PROVIDED MATERIAL
[Start of Attachment]
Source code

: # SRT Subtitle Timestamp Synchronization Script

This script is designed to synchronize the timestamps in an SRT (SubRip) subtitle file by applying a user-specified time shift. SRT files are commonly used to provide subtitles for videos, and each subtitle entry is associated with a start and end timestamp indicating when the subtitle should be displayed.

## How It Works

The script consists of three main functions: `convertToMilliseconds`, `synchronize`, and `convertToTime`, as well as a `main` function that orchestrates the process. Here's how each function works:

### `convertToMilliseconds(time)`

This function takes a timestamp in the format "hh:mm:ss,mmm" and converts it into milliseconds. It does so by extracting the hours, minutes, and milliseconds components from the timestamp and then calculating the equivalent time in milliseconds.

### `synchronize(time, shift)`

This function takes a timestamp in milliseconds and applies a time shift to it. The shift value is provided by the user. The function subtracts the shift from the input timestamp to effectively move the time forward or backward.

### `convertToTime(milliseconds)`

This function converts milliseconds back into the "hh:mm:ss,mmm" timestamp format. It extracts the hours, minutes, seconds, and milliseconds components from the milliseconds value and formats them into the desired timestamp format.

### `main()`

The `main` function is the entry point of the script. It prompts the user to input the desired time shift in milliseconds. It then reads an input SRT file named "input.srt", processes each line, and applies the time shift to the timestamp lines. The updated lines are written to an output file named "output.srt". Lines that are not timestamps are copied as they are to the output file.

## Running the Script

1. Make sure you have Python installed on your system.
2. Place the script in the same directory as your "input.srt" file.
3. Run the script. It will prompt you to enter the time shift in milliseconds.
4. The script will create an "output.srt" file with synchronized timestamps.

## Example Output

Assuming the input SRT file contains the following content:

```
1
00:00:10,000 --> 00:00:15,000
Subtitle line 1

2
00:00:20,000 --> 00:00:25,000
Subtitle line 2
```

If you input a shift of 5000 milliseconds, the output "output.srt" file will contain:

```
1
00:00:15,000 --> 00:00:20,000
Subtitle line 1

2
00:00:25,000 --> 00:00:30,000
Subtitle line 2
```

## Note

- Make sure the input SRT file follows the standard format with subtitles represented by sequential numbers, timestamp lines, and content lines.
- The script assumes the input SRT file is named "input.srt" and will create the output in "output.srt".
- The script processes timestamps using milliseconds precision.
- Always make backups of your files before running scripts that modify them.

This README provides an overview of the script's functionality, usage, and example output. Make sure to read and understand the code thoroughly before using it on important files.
[End of Attachment]
WHAT YOU SHOULD DO
Each line above that includes the word "create" is to be copied.

RESULT FOR THIS EXERCISE
4. The script will create an "output.srt" file with synchronized timestamps.
- The script assumes the input SRT file is named "input.srt" and will create the output in "output.srt".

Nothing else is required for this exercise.